Saved entries
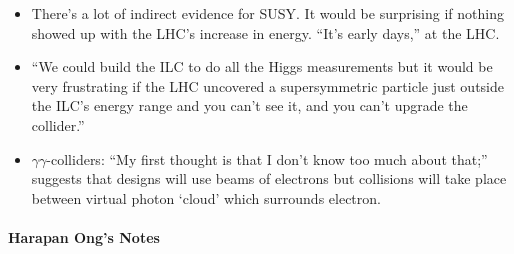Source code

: \begin{itemize}
\item There's a lot of indirect evidence for SUSY. It would be surprising if nothing showed up with the LHC's increase in energy. “It's early days,” at the LHC.
\item ``We could build the ILC to do all the Higgs measurements but it would be very frustrating if the LHC uncovered a supersymmetric particle just outside the ILC's energy range and you can't see it, and you can't upgrade the collider.''

\item $\gamma\gamma$-colliders: ``My first thought is that I don't know too much about that;'' suggests that  designs will use beams of electrons but collisions will take place between virtual photon `cloud' which surrounds electron.
\end{itemize}

\paragraph{Harapan Ong's Notes}

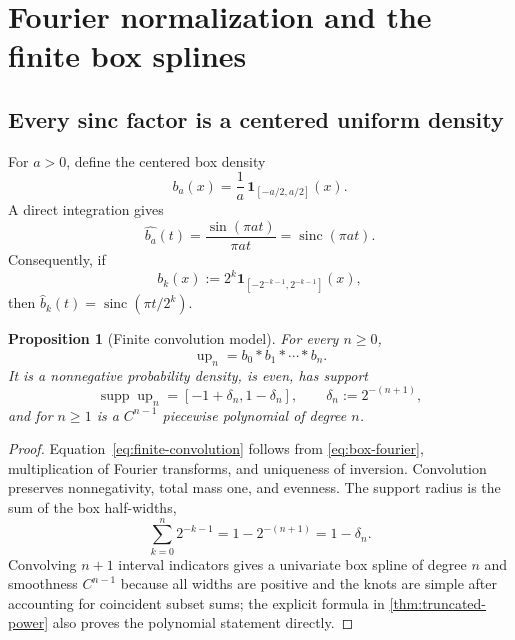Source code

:\documentclass[11pt,a4paper]{article}
\newtheorem{proposition}[theorem]{Proposition}
\theoremstyle{remark}
\newcommand{\up}{\operatorname{up}}
\newcommand{\sinc}{\operatorname{sinc}}
\newcommand{\supp}{\operatorname{supp}}
\begin{document}
\section{Fourier normalization and the finite box splines}
\label{sec:box-splines}

\subsection{Every sinc factor is a centered uniform density}

For $a>0$, define the centered box density
\begin{equation}
 b_a(x)=\frac1a\,\mathbf 1_{[-a/2,a/2]}(x).
 \label{eq:box-density}
\end{equation}
A direct integration gives
\begin{equation}
 \widehat{b_a}(t)=\frac{\sin(\pi at)}{\pi at}=\sinc(\pi at).
 \label{eq:box-fourier}
\end{equation}
Consequently, if
\begin{equation}
 b_k(x):=2^k\mathbf 1_{[-2^{-k-1},2^{-k-1}]}(x),
 \label{eq:dyadic-box}
\end{equation}
then $\widehat b_k(t)=\sinc(\pi t/2^k)$.

\begin{proposition}[Finite convolution model]
\label{prop:finite-convolution}
For every $n\ge0$,
\begin{equation}
 \up_n=b_0*b_1*\cdots*b_n.
 \label{eq:finite-convolution}
\end{equation}
It is a nonnegative probability density, is even, has support
\begin{equation}
 \supp\up_n=[-1+\delta_n,1-\delta_n],
 \qquad \delta_n:=2^{-(n+1)},
 \label{eq:prefix-support}
\end{equation}
and for $n\ge1$ is a $C^{n-1}$ piecewise polynomial of degree $n$.
\end{proposition}

\begin{proof}
Equation~\eqref{eq:finite-convolution} follows from
\eqref{eq:box-fourier}, multiplication of Fourier transforms, and uniqueness
of inversion.  Convolution preserves nonnegativity, total mass one, and
evenness.  The support radius is the sum of the box half-widths,
\[
 \sum_{k=0}^{n}2^{-k-1}=1-2^{-(n+1)}=1-\delta_n.
\]
Convolving $n+1$ interval indicators gives a univariate box spline of degree
$n$ and smoothness $C^{n-1}$ because all widths are positive and the knots are
simple after accounting for coincident subset sums; the explicit formula in
\cref{thm:truncated-power} also proves the polynomial statement directly.
\end{proof}
\end{document}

Task
In the records above, find each line that mentions the string "widths", then copy it.

Task output
evenness.  The support radius is the sum of the box half-widths,
$n$ and smoothness $C^{n-1}$ because all widths are positive and the knots are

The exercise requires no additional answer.